'I haven't committed any offence': ACT leader
ACT leader John Banks says he has not committed "any offence" after protesting his innocence in a private prosecution at the Auckland District Court today over political donations.
Banks faces a charge of filing a false electoral return following his failed 2010 bid for the Auckland City mayoralty.
In court today, Banks' lawyer, David Jones QC indicated his client would defend the charge because the prosecution was flawed.
Banks was forced to stand in the dock during proceedings and was not allowed to formally enter his not-guilty plea to the charge until a plea inquiry hearing on May 30.
Outside court, Banks said he took the allegations against him seriously, as his appearance at court proved.
"No-one is against [sic] the law," he said.
"I've been summonsed to appear today. I will defend the charge because I haven't committed any offence," Banks said.
He added that he was "not fearful of any of this" and took a stab at the informant, Graham McCready, labelling him a "convicted criminal".
Banks would not comment further on the allegations made against him.
The unusual prosecution was brought by retired accountant McCready who also made several applications in Wellington in December, including disclosure of an electoral document and disclosure from police.
Banks challenged the validity of the summons.
When the case was first called at the Wellington District Court in December, Judge Jill Moss told McCready the court had no jurisdiction to hear anything about disclosure of information by police, and he would have to go to the ombudsman over Official Information Act requests.
She pointed out he had been sent letter telling him that.

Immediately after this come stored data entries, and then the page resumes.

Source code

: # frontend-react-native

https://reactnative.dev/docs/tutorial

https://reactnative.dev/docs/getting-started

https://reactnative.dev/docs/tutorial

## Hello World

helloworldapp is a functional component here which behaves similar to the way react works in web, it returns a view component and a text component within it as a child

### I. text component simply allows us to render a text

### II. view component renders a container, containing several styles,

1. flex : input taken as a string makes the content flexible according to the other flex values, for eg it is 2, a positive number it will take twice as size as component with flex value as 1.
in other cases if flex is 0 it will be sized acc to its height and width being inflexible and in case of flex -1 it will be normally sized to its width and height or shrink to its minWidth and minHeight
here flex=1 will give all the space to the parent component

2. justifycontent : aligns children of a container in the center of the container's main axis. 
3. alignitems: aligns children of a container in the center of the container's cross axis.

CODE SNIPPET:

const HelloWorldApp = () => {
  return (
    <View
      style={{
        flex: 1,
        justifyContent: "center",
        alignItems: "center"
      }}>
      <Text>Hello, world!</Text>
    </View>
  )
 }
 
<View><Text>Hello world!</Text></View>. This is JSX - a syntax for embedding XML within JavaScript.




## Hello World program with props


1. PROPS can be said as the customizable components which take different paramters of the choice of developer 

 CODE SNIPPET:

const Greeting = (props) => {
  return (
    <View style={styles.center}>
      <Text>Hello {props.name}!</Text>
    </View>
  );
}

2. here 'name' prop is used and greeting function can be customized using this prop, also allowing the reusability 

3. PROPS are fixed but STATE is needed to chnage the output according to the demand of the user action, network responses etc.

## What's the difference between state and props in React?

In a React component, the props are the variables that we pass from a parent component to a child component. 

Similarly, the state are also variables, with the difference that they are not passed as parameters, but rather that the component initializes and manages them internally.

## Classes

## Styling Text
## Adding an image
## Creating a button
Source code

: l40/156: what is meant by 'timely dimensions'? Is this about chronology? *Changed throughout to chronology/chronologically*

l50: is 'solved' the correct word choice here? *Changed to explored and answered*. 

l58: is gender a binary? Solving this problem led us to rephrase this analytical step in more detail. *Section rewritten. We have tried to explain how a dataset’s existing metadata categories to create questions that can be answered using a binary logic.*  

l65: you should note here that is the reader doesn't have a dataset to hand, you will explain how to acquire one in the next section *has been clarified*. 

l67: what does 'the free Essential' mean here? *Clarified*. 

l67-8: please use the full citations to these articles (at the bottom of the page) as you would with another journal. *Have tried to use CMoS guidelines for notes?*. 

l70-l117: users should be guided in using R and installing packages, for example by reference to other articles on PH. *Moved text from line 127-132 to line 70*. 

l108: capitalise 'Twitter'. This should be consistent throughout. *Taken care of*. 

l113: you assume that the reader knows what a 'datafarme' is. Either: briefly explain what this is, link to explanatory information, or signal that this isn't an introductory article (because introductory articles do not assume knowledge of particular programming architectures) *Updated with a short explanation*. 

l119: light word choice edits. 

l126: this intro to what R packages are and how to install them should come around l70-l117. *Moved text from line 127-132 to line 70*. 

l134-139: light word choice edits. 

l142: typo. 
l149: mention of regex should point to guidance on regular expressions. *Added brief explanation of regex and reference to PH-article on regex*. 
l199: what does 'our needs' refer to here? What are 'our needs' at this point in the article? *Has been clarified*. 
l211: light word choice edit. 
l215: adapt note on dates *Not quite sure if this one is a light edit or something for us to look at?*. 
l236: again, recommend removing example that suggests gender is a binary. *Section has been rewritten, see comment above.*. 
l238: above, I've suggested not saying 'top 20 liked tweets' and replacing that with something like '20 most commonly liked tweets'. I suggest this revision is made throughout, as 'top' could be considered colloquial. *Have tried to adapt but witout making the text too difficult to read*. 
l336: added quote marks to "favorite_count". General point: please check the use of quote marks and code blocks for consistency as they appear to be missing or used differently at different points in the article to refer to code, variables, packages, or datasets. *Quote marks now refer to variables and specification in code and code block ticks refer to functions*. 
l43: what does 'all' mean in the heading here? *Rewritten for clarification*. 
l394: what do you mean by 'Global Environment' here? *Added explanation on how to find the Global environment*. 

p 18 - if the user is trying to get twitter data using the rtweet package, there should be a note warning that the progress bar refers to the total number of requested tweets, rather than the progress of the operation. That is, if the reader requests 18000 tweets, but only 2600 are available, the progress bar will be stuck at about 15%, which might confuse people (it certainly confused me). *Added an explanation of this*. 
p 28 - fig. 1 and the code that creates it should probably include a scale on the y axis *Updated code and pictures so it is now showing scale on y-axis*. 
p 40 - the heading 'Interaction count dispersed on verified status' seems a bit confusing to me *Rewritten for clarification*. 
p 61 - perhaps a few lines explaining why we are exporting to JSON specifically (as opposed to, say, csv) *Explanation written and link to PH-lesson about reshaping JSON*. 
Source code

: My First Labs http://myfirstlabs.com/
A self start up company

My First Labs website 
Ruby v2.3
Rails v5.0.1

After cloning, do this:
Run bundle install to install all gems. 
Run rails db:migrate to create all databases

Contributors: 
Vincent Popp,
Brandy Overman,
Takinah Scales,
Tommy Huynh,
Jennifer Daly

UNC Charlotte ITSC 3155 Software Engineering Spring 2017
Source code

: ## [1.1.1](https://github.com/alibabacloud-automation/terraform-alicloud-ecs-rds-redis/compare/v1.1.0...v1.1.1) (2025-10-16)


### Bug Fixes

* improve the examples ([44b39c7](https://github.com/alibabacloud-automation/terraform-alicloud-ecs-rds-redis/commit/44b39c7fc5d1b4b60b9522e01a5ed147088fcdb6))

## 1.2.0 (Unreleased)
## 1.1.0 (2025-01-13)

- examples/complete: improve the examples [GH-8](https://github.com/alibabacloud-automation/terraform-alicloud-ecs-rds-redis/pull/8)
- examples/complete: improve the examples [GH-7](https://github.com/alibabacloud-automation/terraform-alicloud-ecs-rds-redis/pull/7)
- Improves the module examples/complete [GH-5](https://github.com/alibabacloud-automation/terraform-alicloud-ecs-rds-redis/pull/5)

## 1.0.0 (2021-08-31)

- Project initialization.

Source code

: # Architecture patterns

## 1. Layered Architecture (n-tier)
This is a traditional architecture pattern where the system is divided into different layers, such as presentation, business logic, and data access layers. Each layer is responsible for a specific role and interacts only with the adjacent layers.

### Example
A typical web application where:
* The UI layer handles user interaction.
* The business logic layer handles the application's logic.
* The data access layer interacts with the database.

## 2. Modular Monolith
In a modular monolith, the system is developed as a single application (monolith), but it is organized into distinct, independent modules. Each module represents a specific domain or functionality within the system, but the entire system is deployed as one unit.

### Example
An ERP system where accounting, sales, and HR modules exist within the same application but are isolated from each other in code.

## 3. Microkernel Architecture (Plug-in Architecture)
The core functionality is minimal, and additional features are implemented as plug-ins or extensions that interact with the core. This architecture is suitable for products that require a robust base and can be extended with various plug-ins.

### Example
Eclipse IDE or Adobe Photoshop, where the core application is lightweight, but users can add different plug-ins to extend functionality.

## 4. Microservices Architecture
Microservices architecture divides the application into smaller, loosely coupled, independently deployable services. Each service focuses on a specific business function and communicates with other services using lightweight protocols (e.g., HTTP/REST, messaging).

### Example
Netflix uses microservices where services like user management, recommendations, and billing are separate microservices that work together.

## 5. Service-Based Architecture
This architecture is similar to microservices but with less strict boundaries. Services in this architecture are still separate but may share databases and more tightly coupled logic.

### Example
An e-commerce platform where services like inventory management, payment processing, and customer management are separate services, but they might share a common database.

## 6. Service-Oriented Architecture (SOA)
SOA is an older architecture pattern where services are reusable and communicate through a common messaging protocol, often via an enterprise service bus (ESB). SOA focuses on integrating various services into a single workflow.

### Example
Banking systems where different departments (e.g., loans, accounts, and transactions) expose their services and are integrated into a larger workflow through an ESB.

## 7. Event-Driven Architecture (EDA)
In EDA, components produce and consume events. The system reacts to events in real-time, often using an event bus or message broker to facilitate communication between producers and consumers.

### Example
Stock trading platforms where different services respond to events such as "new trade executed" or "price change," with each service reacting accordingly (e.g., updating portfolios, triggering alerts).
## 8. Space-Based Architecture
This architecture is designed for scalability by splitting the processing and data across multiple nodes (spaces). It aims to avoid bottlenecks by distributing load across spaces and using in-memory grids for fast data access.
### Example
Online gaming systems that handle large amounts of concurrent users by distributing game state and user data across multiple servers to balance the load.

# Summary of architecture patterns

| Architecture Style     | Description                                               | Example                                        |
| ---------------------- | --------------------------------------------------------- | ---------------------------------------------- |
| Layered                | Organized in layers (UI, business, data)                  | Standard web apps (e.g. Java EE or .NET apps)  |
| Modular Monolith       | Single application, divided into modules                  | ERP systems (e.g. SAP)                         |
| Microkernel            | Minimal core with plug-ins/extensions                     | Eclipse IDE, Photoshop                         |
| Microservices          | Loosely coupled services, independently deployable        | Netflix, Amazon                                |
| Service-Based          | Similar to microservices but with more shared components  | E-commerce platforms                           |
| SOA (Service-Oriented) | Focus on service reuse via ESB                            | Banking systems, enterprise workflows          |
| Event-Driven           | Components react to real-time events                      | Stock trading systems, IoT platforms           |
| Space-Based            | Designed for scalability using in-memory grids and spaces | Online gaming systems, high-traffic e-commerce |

However, Judge Moss was not willing to withdraw the information against Banks.
The application was first laid in Auckland, which is why Banks was summoned there today.
Court documents show that Banks was charged that on or about December 9, 2010 he knowingly filed a false return for the Auckland 2010 Super City election.
The offence carries a maximum penalty of two years in prison.
Internet mogul Kim Dotcom said he gave Banks $50,000 in two $25,000 cheques toward the end of his 2010 Auckland mayoralty campaign. Police files revealed Banks was also handed a $15,000 cheque by Sky City executives in a branded envelope.
All three donations were listed as anonymous.
Police at the time investigated the donations but said that there was not enough evidence to prosecute Banks.
McCready, who was convicted of filing false tax claims in 2009, previously brought a private prosecution after Labour MP Trevor Mallard had an altercation in 2007 with National MP Tau Henare.
Mallard was convicted of fighting in a public place and ordered to pay $500 to a drug and alcohol programme.